In a recent column, Still highlighted state-level efforts to get ahead of the rapidly evolving artificial intelligence industry, noting about 400 bills have been introduced or enacted around the country. While California alone has about 50 AI-related bills under consideration, he says Wisconsin may be among the states taking a “more deliberate” path to regulating the technology.

“Delaware plans to create a bipartisan commission with both public and private members to recommend regulatory paths, and Wisconsin appears to be doing much the same,” he wrote. “Through the Legislative Council, a non-partisan service arm of the Wisconsin Legislature since 1947, a study committee has been established.”

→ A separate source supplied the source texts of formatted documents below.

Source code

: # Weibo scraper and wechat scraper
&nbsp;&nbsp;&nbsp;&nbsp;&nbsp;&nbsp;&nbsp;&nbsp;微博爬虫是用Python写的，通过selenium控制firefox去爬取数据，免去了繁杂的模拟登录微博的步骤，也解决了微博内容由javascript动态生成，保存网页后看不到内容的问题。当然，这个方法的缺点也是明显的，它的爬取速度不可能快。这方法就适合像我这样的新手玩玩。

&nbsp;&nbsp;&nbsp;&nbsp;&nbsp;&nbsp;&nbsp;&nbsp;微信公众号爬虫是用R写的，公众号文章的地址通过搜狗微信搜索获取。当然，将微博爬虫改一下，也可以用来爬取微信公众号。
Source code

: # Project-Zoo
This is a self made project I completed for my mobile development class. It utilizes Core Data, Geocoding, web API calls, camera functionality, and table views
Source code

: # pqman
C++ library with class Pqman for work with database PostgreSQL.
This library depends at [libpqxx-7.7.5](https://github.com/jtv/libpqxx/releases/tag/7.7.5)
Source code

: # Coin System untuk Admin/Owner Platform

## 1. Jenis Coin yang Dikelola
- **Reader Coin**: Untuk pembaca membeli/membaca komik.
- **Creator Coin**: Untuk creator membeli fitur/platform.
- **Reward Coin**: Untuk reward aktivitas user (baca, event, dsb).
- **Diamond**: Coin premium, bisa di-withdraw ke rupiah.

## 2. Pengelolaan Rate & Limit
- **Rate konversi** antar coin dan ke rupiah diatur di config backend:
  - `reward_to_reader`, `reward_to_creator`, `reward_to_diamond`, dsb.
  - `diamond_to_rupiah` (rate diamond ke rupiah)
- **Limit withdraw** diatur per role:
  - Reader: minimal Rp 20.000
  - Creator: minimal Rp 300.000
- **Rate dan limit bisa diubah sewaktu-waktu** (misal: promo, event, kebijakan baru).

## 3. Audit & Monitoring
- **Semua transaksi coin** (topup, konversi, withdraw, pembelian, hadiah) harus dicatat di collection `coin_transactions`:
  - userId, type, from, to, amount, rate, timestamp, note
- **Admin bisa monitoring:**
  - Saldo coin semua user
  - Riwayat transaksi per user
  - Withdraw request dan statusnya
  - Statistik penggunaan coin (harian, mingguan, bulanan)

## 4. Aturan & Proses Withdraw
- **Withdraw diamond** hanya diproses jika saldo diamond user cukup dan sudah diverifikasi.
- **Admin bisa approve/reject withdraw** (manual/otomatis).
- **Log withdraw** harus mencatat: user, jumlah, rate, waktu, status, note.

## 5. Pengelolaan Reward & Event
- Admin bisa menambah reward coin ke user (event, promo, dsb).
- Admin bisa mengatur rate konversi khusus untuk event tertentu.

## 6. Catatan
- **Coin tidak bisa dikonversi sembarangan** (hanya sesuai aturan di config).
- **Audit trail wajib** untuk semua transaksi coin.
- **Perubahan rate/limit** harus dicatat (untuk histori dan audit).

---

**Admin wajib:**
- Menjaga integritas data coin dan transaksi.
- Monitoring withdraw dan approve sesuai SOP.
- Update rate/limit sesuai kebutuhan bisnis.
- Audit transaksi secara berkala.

The committee is charged with reviewing uses of AI and making recommendations for its use and development, including its potential application in “disinformation and artificial imagery” and other high-risk uses, Still noted, though “high-risk” has yet to be defined in this context.

Wisconsin also has several other designated AI committees: the 2023 Assembly Speaker’s Task Force on Artificial Intelligence, which held a series of public hearings on the topic; and the Governor’s Task Force on Workforce and Artificial Intelligence, which is set to deliver its final action plan in July.

“Nvidia and other innovators have proven the market has embraced AI, a tech-blue genie that cannot be crammed back into the bottle,” he wrote. “The trick will be adopting regulations that don’t shut down legitimate needs and opportunities while keeping deep fakes, disinformation and privacy breaches at a minimum.”